Kermia benhami is a species of sea snail, a marine gastropod mollusk in the family Raphitomidae.

==Description==
The length of the shell attains 4 mm, its diameter 1.5 mm.

(Original description) The shell is fusiform. The body whorl measures more than half the length of the shell. The shell contains 6½ whorls. These are flatly rounded and with a deep suture. The aperture is narrow, slightly oblique, and sinuous. The outer lip is thick, slightly expanded and denticulate within. The sinus is deep and broad, near the suture, but surrounded by a thick lip. The inner lip is thin and narrow. The columella is smooth.

Sculpture : The 1st whorl of the protoconch is smooth, the 2nd crossed by threads which, beginning at the upper suture, pass first longitudinally and singly, then at the periphery bifurcate, each branch passing obliquely to the suture, thus reticulating the lower half. The adult whorls are entirely reticulated by axial ribs, about 8 on the first whorl and 20 on the body whorl, overridden by less prominent and narrower spiral ribs, forming transverse beads at the intersections.

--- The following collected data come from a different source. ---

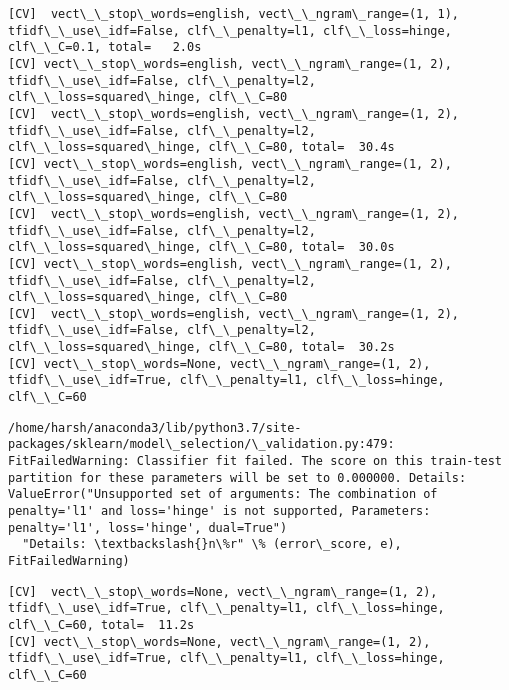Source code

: \documentclass[11pt]{article}
\begin{document}
    \begin{Verbatim}[commandchars=\\\{\}]
[CV]  vect\_\_stop\_words=english, vect\_\_ngram\_range=(1, 1), tfidf\_\_use\_idf=False, clf\_\_penalty=l1, clf\_\_loss=hinge, clf\_\_C=0.1, total=   2.0s
[CV] vect\_\_stop\_words=english, vect\_\_ngram\_range=(1, 2), tfidf\_\_use\_idf=False, clf\_\_penalty=l2, clf\_\_loss=squared\_hinge, clf\_\_C=80 
[CV]  vect\_\_stop\_words=english, vect\_\_ngram\_range=(1, 2), tfidf\_\_use\_idf=False, clf\_\_penalty=l2, clf\_\_loss=squared\_hinge, clf\_\_C=80, total=  30.4s
[CV] vect\_\_stop\_words=english, vect\_\_ngram\_range=(1, 2), tfidf\_\_use\_idf=False, clf\_\_penalty=l2, clf\_\_loss=squared\_hinge, clf\_\_C=80 
[CV]  vect\_\_stop\_words=english, vect\_\_ngram\_range=(1, 2), tfidf\_\_use\_idf=False, clf\_\_penalty=l2, clf\_\_loss=squared\_hinge, clf\_\_C=80, total=  30.0s
[CV] vect\_\_stop\_words=english, vect\_\_ngram\_range=(1, 2), tfidf\_\_use\_idf=False, clf\_\_penalty=l2, clf\_\_loss=squared\_hinge, clf\_\_C=80 
[CV]  vect\_\_stop\_words=english, vect\_\_ngram\_range=(1, 2), tfidf\_\_use\_idf=False, clf\_\_penalty=l2, clf\_\_loss=squared\_hinge, clf\_\_C=80, total=  30.2s
[CV] vect\_\_stop\_words=None, vect\_\_ngram\_range=(1, 2), tfidf\_\_use\_idf=True, clf\_\_penalty=l1, clf\_\_loss=hinge, clf\_\_C=60 

    \end{Verbatim}

    \begin{Verbatim}[commandchars=\\\{\}]
/home/harsh/anaconda3/lib/python3.7/site-packages/sklearn/model\_selection/\_validation.py:479: FitFailedWarning: Classifier fit failed. The score on this train-test partition for these parameters will be set to 0.000000. Details: 
ValueError("Unsupported set of arguments: The combination of penalty='l1' and loss='hinge' is not supported, Parameters: penalty='l1', loss='hinge', dual=True")
  "Details: \textbackslash{}n\%r" \% (error\_score, e), FitFailedWarning)

    \end{Verbatim}

    \begin{Verbatim}[commandchars=\\\{\}]
[CV]  vect\_\_stop\_words=None, vect\_\_ngram\_range=(1, 2), tfidf\_\_use\_idf=True, clf\_\_penalty=l1, clf\_\_loss=hinge, clf\_\_C=60, total=  11.2s
[CV] vect\_\_stop\_words=None, vect\_\_ngram\_range=(1, 2), tfidf\_\_use\_idf=True, clf\_\_penalty=l1, clf\_\_loss=hinge, clf\_\_C=60 

    \end{Verbatim}
\end{document}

There are 2 spirals on the first adult whorl, 5 on the penultimate (of which the two upper are smaller than the others), and 13 on the body whorl counting just behind the outer lip. Of these, the two upper are less prominent than the others. The interstices are deep, between the spirals 2 to 3 times the width of the latter, and between the axials about 1½ times the width of the ribs. At the anterior end of the body whorl the spirals are more prominent than the axials. The transverse ribs of the body whorl extend over the expanded outer lip. Under the microscope the whole surface is seen to be finely spirally striated.

Colour : The protoconch is light brown, the remainder of shell uniformly dark brown. The outer lip shows a white patch at the sinus and another near the centre. The inner lip and the interior of the aperture is pale brown.

==Distribution==
This marine species occurs off Kermadec Island and Easter Island.